EXERCISE OBJECTIVE:
Which lines of the data below contain "دهیم"? Please show them all.

=== Begin Enclosure ===

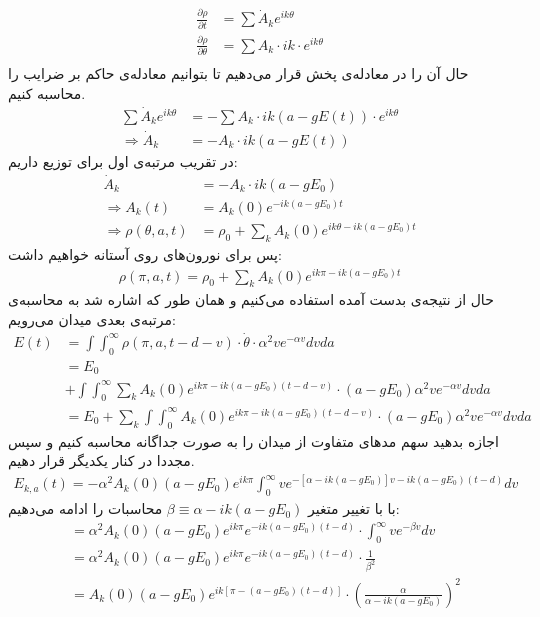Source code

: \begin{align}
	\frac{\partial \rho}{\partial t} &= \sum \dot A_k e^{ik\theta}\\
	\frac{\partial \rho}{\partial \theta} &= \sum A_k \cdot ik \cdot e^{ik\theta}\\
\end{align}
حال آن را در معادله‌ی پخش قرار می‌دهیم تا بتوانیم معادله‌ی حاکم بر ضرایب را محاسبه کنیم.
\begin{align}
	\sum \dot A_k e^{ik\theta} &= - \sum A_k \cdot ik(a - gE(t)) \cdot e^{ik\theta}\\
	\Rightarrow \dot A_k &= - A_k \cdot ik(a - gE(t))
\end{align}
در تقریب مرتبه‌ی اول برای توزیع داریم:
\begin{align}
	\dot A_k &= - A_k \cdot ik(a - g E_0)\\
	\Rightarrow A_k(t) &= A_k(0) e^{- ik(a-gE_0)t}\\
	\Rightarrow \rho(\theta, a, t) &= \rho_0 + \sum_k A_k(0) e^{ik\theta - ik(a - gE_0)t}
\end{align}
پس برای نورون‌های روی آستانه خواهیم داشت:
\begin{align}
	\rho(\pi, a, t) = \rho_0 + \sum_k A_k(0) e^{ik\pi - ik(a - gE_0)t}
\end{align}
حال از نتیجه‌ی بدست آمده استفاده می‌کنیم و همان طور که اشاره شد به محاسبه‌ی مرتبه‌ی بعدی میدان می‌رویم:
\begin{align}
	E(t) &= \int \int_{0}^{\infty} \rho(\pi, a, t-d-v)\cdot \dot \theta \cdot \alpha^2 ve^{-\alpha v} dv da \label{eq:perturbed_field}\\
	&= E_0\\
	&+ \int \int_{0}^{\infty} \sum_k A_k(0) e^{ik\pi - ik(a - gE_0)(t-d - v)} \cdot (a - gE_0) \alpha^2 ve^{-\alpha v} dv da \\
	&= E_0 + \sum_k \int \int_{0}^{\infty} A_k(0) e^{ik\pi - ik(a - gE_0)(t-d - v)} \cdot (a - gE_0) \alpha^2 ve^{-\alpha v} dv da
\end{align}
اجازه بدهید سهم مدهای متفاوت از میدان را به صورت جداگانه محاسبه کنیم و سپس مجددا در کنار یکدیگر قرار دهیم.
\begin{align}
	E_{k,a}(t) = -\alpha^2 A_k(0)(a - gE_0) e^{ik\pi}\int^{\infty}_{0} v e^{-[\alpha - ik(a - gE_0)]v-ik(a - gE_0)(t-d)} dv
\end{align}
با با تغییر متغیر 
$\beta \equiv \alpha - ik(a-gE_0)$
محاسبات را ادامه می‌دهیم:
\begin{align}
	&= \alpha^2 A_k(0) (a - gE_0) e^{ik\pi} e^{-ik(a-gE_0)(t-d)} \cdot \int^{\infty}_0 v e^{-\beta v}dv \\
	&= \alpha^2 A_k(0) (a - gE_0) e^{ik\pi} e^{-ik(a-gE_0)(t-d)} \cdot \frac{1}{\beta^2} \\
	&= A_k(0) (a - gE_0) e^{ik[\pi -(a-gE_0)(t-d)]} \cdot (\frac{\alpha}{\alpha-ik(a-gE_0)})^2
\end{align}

=== End Enclosure ===

WRITTEN RESPONSE:
حال آن را در معادله‌ی پخش قرار می‌دهیم تا بتوانیم معادله‌ی حاکم بر ضرایب را محاسبه کنیم.
اجازه بدهید سهم مدهای متفاوت از میدان را به صورت جداگانه محاسبه کنیم و سپس مجددا در کنار یکدیگر قرار دهیم.
محاسبات را ادامه می‌دهیم:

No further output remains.